If a line in the entries contains the word "equation", list it.

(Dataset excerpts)

_____

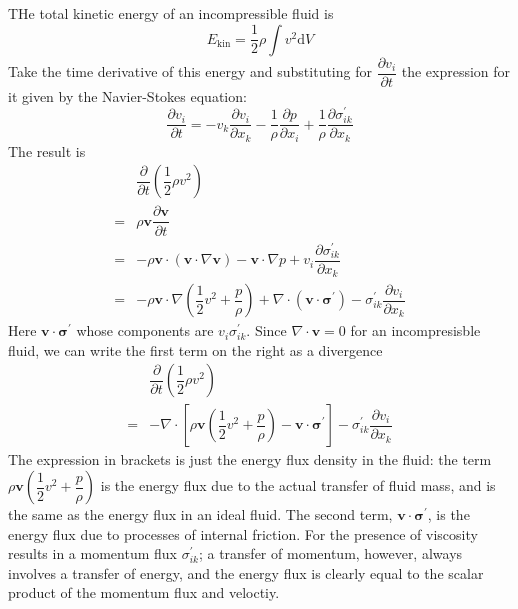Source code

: \documentclass[conference]{IEEEtran}
\theoremstyle{definition}
\theoremstyle{remark}
\begin{document}
    THe total kinetic energy of an incompressible fluid is
    \[
        E_{\text{kin}} = \dfrac12 \rho \int v^2 \mathrm{d} V
    \]
    Take the time derivative of this energy and substituting for $\dfrac{\partial v_i}{\partial t}$ the expression for it given by the Navier-Stokes equation:
    \begin{equation*}
        \dfrac{\partial v_i}{\partial t} = -v_k \dfrac{\partial v_i}{\partial x_k} - \dfrac1\rho \dfrac{\partial p}{\partial x_i} + \dfrac1\rho \dfrac{\partial \sigma^\prime_{ik}}{\partial x_k}
    \end{equation*}
    The result is
    \begin{align*}
        & \dfrac{\partial}{\partial t} \left( \dfrac12 \rho v^2 \right) \\
        =& \rho \mathbf{v} \dfrac{\partial \mathbf{v}}{\partial t} \\
        =& -\rho \mathbf{v} \cdot (\mathbf{v} \cdot \nabla \mathbf{v}) - \mathbf{v} \cdot \nabla p + v_i \dfrac{\partial \sigma^\prime_{ik}}{\partial x_k} \\
        =& -\rho \mathbf{v} \cdot \nabla \left(\dfrac12 v^2 + \dfrac{p}{\rho} \right) + \nabla \cdot (\mathbf{v} \cdot \boldsymbol{\sigma}^\prime) - \sigma_{ik}^\prime \dfrac{\partial v_i}{\partial x_k}
    \end{align*}
    Here $\mathbf{v} \cdot \boldsymbol{\sigma}^\prime$ whose components are $v_i \sigma^\prime_{ik}$. Since $\nabla \cdot \mathbf{v} = 0$ for an incompresisble fluid, we can write the first term on the right as a divergence
    \begin{align*}
        & \dfrac{\partial}{\partial t} (\dfrac12 \rho v^2) \\
        =& -\nabla \cdot \left[ \rho \mathbf{v} \left( \dfrac12v^2 + \dfrac{p}{\rho} \right) - \mathbf{v} \cdot \boldsymbol{\sigma}^\prime \right] - \sigma_{ik}^\prime \dfrac{\partial v_i}{\partial x_k}
    \end{align*}
    The expression in brackets is just the energy flux density in the fluid: the term $\rho \mathbf{v} (\dfrac12 v^2 + \dfrac{p}{\rho})$ is the energy flux due to the actual transfer of fluid mass, and is the same as the energy flux in an ideal fluid. The second term, $\mathbf{v} \cdot \boldsymbol{\sigma}^\prime$, is the energy flux due to processes of internal friction. For the presence of viscosity results in a momentum flux $\sigma_{ik}^\prime$; a transfer of momentum, however, always involves a transfer of energy, and the energy flux is clearly equal to the scalar product of the momentum flux and veloctiy.
\end{document}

_____

**Response to this task:**
    Take the time derivative of this energy and substituting for $\dfrac{\partial v_i}{\partial t}$ the expression for it given by the Navier-Stokes equation:
    \begin{equation*}
    \end{equation*}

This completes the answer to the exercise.